[Document images with source code]

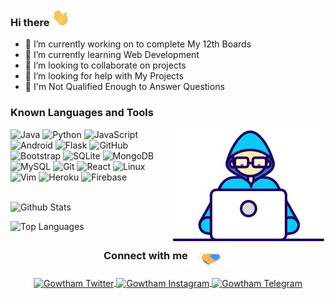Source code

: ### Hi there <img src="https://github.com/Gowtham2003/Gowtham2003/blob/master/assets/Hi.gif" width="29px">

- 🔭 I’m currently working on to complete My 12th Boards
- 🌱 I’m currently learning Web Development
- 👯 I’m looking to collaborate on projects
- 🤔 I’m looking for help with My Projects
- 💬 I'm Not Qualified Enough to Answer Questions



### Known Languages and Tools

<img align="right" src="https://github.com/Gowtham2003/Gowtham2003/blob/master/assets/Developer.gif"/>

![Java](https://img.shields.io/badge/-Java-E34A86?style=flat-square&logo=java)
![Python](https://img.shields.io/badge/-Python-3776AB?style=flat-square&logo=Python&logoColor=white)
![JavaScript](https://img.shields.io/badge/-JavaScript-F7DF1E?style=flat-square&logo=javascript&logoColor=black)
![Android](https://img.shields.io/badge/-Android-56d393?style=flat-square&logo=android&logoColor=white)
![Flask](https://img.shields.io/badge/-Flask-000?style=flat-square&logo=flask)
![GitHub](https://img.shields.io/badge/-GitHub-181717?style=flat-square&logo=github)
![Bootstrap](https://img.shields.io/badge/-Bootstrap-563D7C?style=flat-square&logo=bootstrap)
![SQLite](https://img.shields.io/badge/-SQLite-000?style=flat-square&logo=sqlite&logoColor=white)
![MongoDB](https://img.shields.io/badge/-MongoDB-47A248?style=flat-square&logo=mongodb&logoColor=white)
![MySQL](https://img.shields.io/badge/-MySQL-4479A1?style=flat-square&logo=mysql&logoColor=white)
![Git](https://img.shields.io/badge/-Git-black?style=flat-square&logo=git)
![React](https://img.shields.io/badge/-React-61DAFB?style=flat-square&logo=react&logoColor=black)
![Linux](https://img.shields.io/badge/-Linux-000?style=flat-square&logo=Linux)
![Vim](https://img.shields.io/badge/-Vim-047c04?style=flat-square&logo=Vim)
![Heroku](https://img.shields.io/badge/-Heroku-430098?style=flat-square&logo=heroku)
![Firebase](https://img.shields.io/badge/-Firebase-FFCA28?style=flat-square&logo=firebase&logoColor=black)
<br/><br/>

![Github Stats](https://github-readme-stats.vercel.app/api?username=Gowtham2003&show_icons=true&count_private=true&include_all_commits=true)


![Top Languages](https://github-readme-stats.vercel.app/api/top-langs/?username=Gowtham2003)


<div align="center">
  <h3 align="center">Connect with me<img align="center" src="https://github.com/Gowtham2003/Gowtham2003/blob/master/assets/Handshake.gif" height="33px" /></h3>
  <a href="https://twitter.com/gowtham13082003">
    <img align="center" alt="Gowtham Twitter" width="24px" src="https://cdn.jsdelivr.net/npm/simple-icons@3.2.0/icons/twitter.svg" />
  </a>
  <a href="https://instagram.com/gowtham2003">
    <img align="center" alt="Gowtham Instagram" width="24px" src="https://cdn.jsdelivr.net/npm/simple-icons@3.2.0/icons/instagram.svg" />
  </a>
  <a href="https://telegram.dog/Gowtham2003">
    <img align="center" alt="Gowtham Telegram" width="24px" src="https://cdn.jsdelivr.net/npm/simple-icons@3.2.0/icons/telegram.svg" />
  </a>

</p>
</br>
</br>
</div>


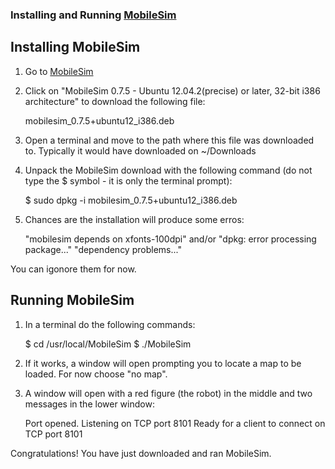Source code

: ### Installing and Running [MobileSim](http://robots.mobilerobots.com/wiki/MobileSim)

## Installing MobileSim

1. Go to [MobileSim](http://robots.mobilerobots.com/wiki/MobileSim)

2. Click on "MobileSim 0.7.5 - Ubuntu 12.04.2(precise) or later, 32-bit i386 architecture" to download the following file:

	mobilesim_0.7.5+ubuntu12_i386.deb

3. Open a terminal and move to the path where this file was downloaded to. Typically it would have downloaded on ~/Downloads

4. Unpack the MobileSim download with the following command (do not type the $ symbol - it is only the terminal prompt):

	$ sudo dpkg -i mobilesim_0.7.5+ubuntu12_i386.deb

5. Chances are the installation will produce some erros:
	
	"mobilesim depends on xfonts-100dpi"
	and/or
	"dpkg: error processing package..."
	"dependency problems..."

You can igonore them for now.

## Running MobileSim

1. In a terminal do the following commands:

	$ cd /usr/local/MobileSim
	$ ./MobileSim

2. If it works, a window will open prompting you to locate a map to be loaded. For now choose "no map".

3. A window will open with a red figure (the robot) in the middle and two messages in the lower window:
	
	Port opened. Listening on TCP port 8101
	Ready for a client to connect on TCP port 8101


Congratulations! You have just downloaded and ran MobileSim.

What you have to do: The reply should contain all of the data above, word for word, with no pictures.

Solution to this exercise:
Source code

: ### Hi there <img src="https://github.com/Gowtham2003/Gowtham2003/blob/master/assets/Hi.gif" width="29px">

- 🔭 I’m currently working on to complete My 12th Boards
- 🌱 I’m currently learning Web Development
- 👯 I’m looking to collaborate on projects
- 🤔 I’m looking for help with My Projects
- 💬 I'm Not Qualified Enough to Answer Questions



### Known Languages and Tools

<img align="right" src="https://github.com/Gowtham2003/Gowtham2003/blob/master/assets/Developer.gif"/>

![Java](https://img.shields.io/badge/-Java-E34A86?style=flat-square&logo=java)
![Python](https://img.shields.io/badge/-Python-3776AB?style=flat-square&logo=Python&logoColor=white)
![JavaScript](https://img.shields.io/badge/-JavaScript-F7DF1E?style=flat-square&logo=javascript&logoColor=black)
![Android](https://img.shields.io/badge/-Android-56d393?style=flat-square&logo=android&logoColor=white)
![Flask](https://img.shields.io/badge/-Flask-000?style=flat-square&logo=flask)
![GitHub](https://img.shields.io/badge/-GitHub-181717?style=flat-square&logo=github)
![Bootstrap](https://img.shields.io/badge/-Bootstrap-563D7C?style=flat-square&logo=bootstrap)
![SQLite](https://img.shields.io/badge/-SQLite-000?style=flat-square&logo=sqlite&logoColor=white)
![MongoDB](https://img.shields.io/badge/-MongoDB-47A248?style=flat-square&logo=mongodb&logoColor=white)
![MySQL](https://img.shields.io/badge/-MySQL-4479A1?style=flat-square&logo=mysql&logoColor=white)
![Git](https://img.shields.io/badge/-Git-black?style=flat-square&logo=git)
![React](https://img.shields.io/badge/-React-61DAFB?style=flat-square&logo=react&logoColor=black)
![Linux](https://img.shields.io/badge/-Linux-000?style=flat-square&logo=Linux)
![Vim](https://img.shields.io/badge/-Vim-047c04?style=flat-square&logo=Vim)
![Heroku](https://img.shields.io/badge/-Heroku-430098?style=flat-square&logo=heroku)
![Firebase](https://img.shields.io/badge/-Firebase-FFCA28?style=flat-square&logo=firebase&logoColor=black)
<br/><br/>

![Github Stats](https://github-readme-stats.vercel.app/api?username=Gowtham2003&show_icons=true&count_private=true&include_all_commits=true)


![Top Languages](https://github-readme-stats.vercel.app/api/top-langs/?username=Gowtham2003)


<div align="center">
  <h3 align="center">Connect with me<img align="center" src="https://github.com/Gowtham2003/Gowtham2003/blob/master/assets/Handshake.gif" height="33px" /></h3>
  <a href="https://twitter.com/gowtham13082003">
    <img align="center" alt="Gowtham Twitter" width="24px" src="https://cdn.jsdelivr.net/npm/simple-icons@3.2.0/icons/twitter.svg" />
  </a>
  <a href="https://instagram.com/gowtham2003">
    <img align="center" alt="Gowtham Instagram" width="24px" src="https://cdn.jsdelivr.net/npm/simple-icons@3.2.0/icons/instagram.svg" />
  </a>
  <a href="https://telegram.dog/Gowtham2003">
    <img align="center" alt="Gowtham Telegram" width="24px" src="https://cdn.jsdelivr.net/npm/simple-icons@3.2.0/icons/telegram.svg" />
  </a>

</p>
</br>
</br>
</div>


Source code

: ### Installing and Running [MobileSim](http://robots.mobilerobots.com/wiki/MobileSim)

## Installing MobileSim

1. Go to [MobileSim](http://robots.mobilerobots.com/wiki/MobileSim)

2. Click on "MobileSim 0.7.5 - Ubuntu 12.04.2(precise) or later, 32-bit i386 architecture" to download the following file:

	mobilesim_0.7.5+ubuntu12_i386.deb

3. Open a terminal and move to the path where this file was downloaded to. Typically it would have downloaded on ~/Downloads

4. Unpack the MobileSim download with the following command (do not type the $ symbol - it is only the terminal prompt):

	$ sudo dpkg -i mobilesim_0.7.5+ubuntu12_i386.deb

5. Chances are the installation will produce some erros:
	
	"mobilesim depends on xfonts-100dpi"
	and/or
	"dpkg: error processing package..."
	"dependency problems..."

You can igonore them for now.

## Running MobileSim

1. In a terminal do the following commands:

	$ cd /usr/local/MobileSim
	$ ./MobileSim

2. If it works, a window will open prompting you to locate a map to be loaded. For now choose "no map".

3. A window will open with a red figure (the robot) in the middle and two messages in the lower window:
	
	Port opened. Listening on TCP port 8101
	Ready for a client to connect on TCP port 8101


Congratulations! You have just downloaded and ran MobileSim.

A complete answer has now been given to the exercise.